Work request ▸ Would you please copy the part of the material below that opens with the line containing "Its goal is" and closes with the line containing "### Build Project and Run with GraphicsLab"? Copy it exactly, and only it.

── Material provided

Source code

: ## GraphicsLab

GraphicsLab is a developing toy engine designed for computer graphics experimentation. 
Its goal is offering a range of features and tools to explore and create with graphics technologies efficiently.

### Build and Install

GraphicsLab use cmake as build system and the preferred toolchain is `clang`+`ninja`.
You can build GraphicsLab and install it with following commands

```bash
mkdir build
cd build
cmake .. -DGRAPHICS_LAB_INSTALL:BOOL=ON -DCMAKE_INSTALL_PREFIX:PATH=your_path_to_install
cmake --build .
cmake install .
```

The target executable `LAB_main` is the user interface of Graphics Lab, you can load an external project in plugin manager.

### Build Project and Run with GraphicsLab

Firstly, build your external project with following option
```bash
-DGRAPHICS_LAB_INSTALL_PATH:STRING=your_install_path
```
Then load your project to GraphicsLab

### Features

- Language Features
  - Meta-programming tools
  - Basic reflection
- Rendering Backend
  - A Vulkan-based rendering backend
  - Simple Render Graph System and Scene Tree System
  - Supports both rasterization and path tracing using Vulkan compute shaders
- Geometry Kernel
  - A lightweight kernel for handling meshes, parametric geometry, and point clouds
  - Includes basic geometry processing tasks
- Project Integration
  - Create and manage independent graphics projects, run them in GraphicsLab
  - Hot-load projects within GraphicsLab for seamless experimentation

────

Reply ▸
Its goal is offering a range of features and tools to explore and create with graphics technologies efficiently.

### Build and Install

GraphicsLab use cmake as build system and the preferred toolchain is `clang`+`ninja`.
You can build GraphicsLab and install it with following commands

```bash
mkdir build
cd build
cmake .. -DGRAPHICS_LAB_INSTALL:BOOL=ON -DCMAKE_INSTALL_PREFIX:PATH=your_path_to_install
cmake --build .
cmake install .
```

The target executable `LAB_main` is the user interface of Graphics Lab, you can load an external project in plugin manager.

### Build Project and Run with GraphicsLab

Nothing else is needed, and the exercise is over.